Wish Upon a Musharraf:
“I would like to move away from the sham democracy we have had in Pakistan,” Gen. Pervez Musharraf
told Time magazine in December 1999, less than two months after seizing power in a bloodless coup that deposed Prime Minister Nawaz Sharif. Musharraf was the head of the Pakistani military. “I want a true democracy at the grass-roots level,” he continued, “where people can govern themselves and run their own health programs and road construction. I intend to devolve power from the center to the provinces and from the provinces to the districts.”
The "Second Coup":
In late 2007, with Pakistan no further advanced toward “true democracy,” and in many regards having regressed considerably in that quest, Musharraf staged what many Pakistanis termed his “second coup.” He suspended the Constitution, fired the chief justice of the Pakistani Supreme Court and 12 of the nation’s 17 judges (he’d fired six in 2000), arrested political opponents, silenced opposition media, and declared martial law under the guise of a state of emergency.
The Real Reason Musharraf Panicked:
His two stated reasons: the war against an Islamic insurgency in northwestern Pakistan — a small but persistent war — and his claim to “preserve the democratic transition that I initiated eight years back.” More likely, Musharraf, always prone to dictatorial excesses, was shoring up his diminishing powers in the face of popular discontent for his rule and the very real possibility that the chief justice of the Supreme Court was about to declare Musharraf’s re-election illegal.
Early Life and Military Career:
Pervez Musharraf was born in Delhi, India, on August 11, 1943 to an educated Muslim family. When the Subcontinent was partitioned into India and Pakistan in 1947, the family migrated to Karachi, Pakistan's largest city. The family lived in Turkey from 1949 to 1956 (Musharraf's father was a diplomat). Pervez attended exclusive schools before entering the Pakistan Military Academy in 1961. He was a second lieutenant in an artillery regiment when war broke out with India in 1965, and a company commander during the 1971 war with India. He married his wife Sehba in 1968. They have a son (Bilal) and a daughter (Ayla).
Catching a Dictator's Eye:
Musharraf kept making his way up the ranks under the protection of General Muhammad Zia al-Huq, the dictator who led his own bloodless coup in 1977 to take power and rule Pakistan militarily for the next 11 years. Al-Huq, who died in a mysterious plane crash in August 1988, would prove to be one of Musharraf’s role models. Musharraf was promoted to general in October 1998 and named the army’s chief of staff. His benefactor: Prime Minister Nawaz Sharif, against whom Musharraf would lead his first coup a year later. Musharraf had assured Sharif that the army would “remain apolitical.” That was open to interpretation.

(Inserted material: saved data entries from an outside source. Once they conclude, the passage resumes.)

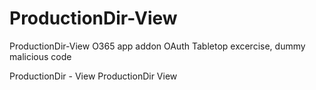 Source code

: # ProductionDir-View
ProductionDir-View O365 app addon OAuth
Tabletop excercise, dummy malicious code

ProductionDir - View
ProductionDir View

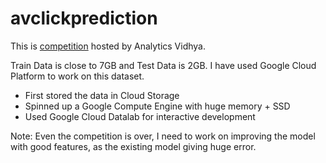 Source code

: # avclickprediction

This is [competition](https://datahack.analyticsvidhya.com/contest/click-prediction/) hosted by Analytics Vidhya.

Train Data is close to 7GB and Test Data is 2GB. I have used Google Cloud Platform to work on this dataset.

* First stored the data in Cloud Storage
* Spinned up a Google Compute Engine with huge memory + SSD
* Used Google Cloud Datalab for interactive development

Note: Even the competition is over, I need to work on improving the model with good features, as the existing model giving huge error.
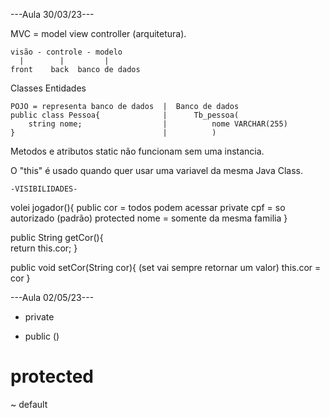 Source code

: ---Aula 30/03/23---

MVC = model view controller (arquitetura).

    visão - controle - modelo
      |        |         |
    front    back  banco de dados


Classes Entidades

    POJO = representa banco de dados  |  Banco de dados
    public class Pessoa{              |      Tb_pessoa(
        string nome;                  |          nome VARCHAR(255)
    }                                 |          )


Metodos e atributos static não funcionam sem uma instancia.

O "this" é usado quando quer usar uma variavel da mesma Java Class.

    -VISIBILIDADES-

volei jogador(){
    public cor = todos podem acessar
    private cpf = so autorizado (padrão)
    protected nome = somente da mesma familia
}

public String getCor(){             
    return this.cor;
}

public void setCor(String cor){    (set vai sempre retornar um valor)
    this.cor = cor
}

---Aula 02/05/23---

- private
+ public ()
# protected
~ default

Musharraf and the Taliban:
When he admitted in July 1999 that Pakistani troops had joined Islamic militants to battle Indian troops in the bitterly contested province of Kashmir, Musharraf was also admitting to the Pakistani military’s controversial role as power broker in the region. Those Islamic militants were trained by the Pakistani military and Pakistan’s intelligence services expressly to fight an insurgency in Kashmir, but also to advance Pakistani interests in Afghanistan, where Pakistan had sponsored the rise of the Taliban. The militants were the backbone of the Taliban.
The 1999 Coup:
Sharif’s rule, however, was messy, uncertain and generously paranoid. Crime and corruption were rampant. A week before Musharraf’s 1999 coup, he told the Hindu, an Indian newspaper, “The law and order situation is bad. It should improve. It will improve.” Pakistanis wished it did. On October 12, 1999, while Musharraf was visiting Sri Lanka, Sharif fired him. Musharraf knew about Sharif’s plan and had prepared a counter-move. He ordered the army to seize Sharif and impose martial law. By 2:50 the next morning, Musharraf told the nation in a televised address that there was no timetable for elections.
Self-Appointed President:
In June 2001, he appointed himself president and head of state. A general parliamentary election was held in 2002, but it was by no means an open and free election as opposition parties were banned. The pro-Musharraf Pakistan Muslim League (Quaid-i-Azam) was the biggest winner.
Musharraf and the Bush Administration's "War on Terror":
Despite his ties to the Taliban and Osama bin Laden—about whom he declared himself neutral following al-Qaeda’s bombings of American targets in the late 1990s—Musharraf agreed to join the Bush administration’s “war on terror” following the Sept. 11, 2001 attacks. But he didn’t do it for nothing. Between 2001 and 2007, the United States channeled more than $10 billion in aid to Musharraf’s regime, most of it military.
Pakistan Under Musharraf: Crossroads and Crossed Swords:
In January 2007, the outgoing Director of National Intelligence, John Negroponte, told a U.S. Senate committee: “Pakistan is a frontline partner in the war on terror. Nevertheless, it remains a major source of Islamic extremism and the home for some top terrorist leaders.”
What reforms Musharraf promised have been few, if occasionally considerable. He condemned the practice of “honor killings,” in which women are murdered by their own families for behaving “shamefully”—divorcing, say, or marrying a man the family doesn’t approve of.
He also led the reform of rape laws that had previously required that a woman prove, through several male witnesses, that she had been the victim of rape. Taxes were lowered. But the tribal areas of northwest Pakistan verge on civil war. Suicide bombings around the country have taken 300 lives in 2007. Reforms have stalled. Musharraf himself was the target of three assassination attempts.
Facing impeachment in August 2008, Musharraf chose to resign.